Aim of the task
Output exactly the lines below, starting with the line that has "After the creation" and going on through the line that has "heroku create ntq0zmy4oda2zge3mmzknjbmm", both included, and no other lines.

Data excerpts
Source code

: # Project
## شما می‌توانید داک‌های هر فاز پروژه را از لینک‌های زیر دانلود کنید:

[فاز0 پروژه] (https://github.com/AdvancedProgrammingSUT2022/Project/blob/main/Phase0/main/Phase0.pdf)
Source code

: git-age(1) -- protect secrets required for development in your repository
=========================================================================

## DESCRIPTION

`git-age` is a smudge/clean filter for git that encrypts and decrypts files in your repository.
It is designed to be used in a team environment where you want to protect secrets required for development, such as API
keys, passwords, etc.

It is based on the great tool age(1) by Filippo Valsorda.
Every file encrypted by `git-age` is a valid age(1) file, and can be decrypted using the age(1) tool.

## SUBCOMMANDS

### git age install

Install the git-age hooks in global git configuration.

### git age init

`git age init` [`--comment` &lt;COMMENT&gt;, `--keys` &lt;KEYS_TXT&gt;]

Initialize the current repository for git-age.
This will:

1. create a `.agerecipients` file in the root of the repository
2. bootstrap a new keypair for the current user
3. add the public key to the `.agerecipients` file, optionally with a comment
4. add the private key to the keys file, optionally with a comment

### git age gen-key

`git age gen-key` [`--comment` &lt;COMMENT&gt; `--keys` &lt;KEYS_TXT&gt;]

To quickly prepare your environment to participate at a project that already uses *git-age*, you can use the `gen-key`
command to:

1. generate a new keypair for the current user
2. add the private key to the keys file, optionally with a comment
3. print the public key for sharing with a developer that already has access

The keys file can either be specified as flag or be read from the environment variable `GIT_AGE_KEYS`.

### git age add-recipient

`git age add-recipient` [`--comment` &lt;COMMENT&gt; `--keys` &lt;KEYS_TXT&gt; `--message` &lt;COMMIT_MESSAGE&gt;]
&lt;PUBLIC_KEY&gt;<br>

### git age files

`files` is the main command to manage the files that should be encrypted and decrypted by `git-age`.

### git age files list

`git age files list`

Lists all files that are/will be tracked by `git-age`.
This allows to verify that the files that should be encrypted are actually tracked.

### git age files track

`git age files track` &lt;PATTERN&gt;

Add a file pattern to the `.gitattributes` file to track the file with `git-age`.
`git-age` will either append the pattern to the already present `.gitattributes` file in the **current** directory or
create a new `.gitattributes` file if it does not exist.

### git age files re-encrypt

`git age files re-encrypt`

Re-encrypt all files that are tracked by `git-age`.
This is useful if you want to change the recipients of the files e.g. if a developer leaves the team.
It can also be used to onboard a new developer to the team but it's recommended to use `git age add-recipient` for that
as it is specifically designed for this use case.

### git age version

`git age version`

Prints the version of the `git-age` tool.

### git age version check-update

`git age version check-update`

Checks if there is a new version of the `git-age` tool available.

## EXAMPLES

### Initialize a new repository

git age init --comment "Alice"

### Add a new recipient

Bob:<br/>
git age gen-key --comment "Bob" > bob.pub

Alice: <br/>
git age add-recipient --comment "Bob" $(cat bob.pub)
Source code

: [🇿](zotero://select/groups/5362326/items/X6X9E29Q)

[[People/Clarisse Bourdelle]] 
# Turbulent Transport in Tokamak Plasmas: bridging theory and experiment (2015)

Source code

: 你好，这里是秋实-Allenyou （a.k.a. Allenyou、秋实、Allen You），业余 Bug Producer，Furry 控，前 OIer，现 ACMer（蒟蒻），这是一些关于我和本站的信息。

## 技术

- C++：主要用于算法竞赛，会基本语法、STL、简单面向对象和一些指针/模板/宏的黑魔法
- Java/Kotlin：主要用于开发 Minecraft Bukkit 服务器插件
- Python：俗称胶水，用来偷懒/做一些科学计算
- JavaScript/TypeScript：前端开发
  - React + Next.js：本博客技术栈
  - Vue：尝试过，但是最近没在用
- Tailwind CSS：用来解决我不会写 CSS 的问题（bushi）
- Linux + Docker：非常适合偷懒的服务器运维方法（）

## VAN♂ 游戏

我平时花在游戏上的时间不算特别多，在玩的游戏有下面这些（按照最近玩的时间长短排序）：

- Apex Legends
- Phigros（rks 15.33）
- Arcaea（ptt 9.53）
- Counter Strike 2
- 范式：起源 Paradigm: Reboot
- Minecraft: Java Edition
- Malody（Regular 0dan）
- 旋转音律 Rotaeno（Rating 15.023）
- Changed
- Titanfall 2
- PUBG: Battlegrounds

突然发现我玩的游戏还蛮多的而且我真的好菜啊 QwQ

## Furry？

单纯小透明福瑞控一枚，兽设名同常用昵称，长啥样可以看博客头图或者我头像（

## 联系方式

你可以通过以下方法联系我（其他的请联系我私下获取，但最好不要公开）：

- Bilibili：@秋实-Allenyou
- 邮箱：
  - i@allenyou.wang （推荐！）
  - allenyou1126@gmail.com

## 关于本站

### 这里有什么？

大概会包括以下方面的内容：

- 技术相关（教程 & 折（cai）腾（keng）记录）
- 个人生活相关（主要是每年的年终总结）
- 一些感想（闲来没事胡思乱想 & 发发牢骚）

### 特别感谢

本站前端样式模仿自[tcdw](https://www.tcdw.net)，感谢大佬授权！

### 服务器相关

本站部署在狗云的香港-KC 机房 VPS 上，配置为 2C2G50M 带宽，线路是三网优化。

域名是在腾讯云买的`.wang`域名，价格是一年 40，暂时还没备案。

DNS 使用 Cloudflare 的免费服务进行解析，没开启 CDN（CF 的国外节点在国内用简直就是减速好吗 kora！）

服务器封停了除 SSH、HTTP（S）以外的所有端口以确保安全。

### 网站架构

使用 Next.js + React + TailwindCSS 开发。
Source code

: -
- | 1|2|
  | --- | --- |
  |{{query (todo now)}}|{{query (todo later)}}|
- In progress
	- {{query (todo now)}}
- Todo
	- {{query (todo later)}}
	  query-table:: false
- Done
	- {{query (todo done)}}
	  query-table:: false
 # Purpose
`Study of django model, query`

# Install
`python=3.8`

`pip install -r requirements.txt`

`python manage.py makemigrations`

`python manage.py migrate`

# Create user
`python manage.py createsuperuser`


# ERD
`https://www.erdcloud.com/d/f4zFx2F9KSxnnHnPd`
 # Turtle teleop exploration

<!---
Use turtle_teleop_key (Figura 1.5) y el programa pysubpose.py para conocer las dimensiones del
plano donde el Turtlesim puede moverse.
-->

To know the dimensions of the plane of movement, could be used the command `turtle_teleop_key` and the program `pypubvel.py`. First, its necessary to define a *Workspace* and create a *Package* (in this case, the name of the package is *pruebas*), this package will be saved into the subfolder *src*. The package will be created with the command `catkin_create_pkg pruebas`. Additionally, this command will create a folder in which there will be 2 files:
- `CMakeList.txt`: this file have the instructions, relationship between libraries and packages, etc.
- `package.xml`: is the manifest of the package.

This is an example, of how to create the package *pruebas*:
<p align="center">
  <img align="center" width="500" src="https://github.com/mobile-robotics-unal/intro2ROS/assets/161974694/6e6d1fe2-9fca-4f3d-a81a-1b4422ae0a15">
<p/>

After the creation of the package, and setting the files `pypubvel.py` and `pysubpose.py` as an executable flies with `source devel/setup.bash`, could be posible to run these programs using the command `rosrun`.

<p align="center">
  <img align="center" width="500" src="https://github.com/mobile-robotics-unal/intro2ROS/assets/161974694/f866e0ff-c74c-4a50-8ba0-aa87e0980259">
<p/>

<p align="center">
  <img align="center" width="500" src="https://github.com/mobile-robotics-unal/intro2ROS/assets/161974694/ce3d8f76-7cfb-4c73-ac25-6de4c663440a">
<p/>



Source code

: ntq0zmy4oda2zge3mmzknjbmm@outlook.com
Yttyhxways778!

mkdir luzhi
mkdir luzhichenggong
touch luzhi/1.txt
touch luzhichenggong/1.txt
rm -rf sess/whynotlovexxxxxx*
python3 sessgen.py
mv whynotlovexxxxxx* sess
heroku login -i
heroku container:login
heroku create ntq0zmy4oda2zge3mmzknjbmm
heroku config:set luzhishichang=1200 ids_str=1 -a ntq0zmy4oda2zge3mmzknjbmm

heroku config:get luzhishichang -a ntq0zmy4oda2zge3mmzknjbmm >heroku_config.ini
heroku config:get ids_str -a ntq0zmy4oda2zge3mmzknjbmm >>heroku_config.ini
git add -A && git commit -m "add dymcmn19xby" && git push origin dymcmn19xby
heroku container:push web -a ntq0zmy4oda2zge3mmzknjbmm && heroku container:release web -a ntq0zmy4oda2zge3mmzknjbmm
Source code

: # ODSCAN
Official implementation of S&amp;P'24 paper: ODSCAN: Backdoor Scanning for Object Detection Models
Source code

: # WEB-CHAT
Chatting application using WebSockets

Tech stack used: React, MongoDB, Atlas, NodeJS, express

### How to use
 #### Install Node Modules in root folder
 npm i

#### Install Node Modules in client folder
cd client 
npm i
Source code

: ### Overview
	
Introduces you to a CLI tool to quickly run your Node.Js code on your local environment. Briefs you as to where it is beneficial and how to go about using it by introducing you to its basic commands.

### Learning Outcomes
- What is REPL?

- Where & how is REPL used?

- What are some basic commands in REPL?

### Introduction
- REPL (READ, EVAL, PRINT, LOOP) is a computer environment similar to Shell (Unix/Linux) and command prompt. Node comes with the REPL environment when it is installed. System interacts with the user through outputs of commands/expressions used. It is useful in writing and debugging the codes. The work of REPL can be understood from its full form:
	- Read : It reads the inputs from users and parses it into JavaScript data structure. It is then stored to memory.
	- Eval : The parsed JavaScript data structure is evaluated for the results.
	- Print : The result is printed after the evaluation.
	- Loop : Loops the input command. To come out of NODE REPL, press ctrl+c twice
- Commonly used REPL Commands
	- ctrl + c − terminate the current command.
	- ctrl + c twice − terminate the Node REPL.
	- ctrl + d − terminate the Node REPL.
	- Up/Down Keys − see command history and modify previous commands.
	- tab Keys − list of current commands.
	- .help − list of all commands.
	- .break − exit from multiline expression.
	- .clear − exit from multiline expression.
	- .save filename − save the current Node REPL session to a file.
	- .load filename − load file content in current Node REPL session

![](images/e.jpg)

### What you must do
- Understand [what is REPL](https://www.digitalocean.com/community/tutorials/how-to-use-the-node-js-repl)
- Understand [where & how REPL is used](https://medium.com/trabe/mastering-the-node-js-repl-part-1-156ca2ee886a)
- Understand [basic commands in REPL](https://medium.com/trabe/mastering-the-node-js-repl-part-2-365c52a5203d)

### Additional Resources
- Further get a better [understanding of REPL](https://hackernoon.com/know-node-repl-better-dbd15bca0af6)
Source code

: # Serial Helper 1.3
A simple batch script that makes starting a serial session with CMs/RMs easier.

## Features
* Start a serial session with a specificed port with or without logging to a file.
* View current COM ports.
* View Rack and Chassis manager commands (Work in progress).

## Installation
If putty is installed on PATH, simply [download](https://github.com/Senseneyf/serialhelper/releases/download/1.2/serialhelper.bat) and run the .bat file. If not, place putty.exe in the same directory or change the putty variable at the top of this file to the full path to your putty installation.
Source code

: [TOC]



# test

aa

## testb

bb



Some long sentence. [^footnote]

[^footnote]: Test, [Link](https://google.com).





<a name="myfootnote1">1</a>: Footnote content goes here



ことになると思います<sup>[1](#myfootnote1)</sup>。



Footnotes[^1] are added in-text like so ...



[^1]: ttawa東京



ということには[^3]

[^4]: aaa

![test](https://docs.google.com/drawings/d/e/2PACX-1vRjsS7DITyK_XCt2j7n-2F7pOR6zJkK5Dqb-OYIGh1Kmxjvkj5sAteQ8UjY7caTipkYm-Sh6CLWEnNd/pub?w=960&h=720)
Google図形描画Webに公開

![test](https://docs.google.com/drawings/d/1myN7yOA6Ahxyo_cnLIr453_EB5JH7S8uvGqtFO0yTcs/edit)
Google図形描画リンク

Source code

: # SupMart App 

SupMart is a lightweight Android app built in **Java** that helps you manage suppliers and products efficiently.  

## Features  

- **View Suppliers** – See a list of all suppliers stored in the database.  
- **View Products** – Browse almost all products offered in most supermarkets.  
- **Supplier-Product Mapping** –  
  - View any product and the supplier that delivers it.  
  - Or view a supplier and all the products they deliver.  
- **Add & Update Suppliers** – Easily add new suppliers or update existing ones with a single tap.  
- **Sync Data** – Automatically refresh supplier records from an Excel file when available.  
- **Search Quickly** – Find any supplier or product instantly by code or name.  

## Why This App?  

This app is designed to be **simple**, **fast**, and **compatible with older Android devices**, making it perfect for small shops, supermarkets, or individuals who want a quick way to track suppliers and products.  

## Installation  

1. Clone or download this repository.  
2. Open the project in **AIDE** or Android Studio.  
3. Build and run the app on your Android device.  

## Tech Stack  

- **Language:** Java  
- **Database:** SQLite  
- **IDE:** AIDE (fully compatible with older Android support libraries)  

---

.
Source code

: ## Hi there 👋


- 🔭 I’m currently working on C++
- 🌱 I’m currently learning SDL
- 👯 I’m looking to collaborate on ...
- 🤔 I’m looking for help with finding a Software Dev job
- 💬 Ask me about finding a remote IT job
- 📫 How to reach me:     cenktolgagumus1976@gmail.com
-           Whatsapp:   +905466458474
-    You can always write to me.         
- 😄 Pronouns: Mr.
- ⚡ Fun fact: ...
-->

Solution to the exercise
After the creation of the package, and setting the files `pypubvel.py` and `pysubpose.py` as an executable flies with `source devel/setup.bash`, could be posible to run these programs using the command `rosrun`.

<p align="center">
  <img align="center" width="500" src="https://github.com/mobile-robotics-unal/intro2ROS/assets/161974694/f866e0ff-c74c-4a50-8ba0-aa87e0980259">
<p/>

<p align="center">
  <img align="center" width="500" src="https://github.com/mobile-robotics-unal/intro2ROS/assets/161974694/ce3d8f76-7cfb-4c73-ac25-6de4c663440a">
<p/>



Source code

: ntq0zmy4oda2zge3mmzknjbmm@outlook.com
Yttyhxways778!

mkdir luzhi
mkdir luzhichenggong
touch luzhi/1.txt
touch luzhichenggong/1.txt
rm -rf sess/whynotlovexxxxxx*
python3 sessgen.py
mv whynotlovexxxxxx* sess
heroku login -i
heroku container:login
heroku create ntq0zmy4oda2zge3mmzknjbmm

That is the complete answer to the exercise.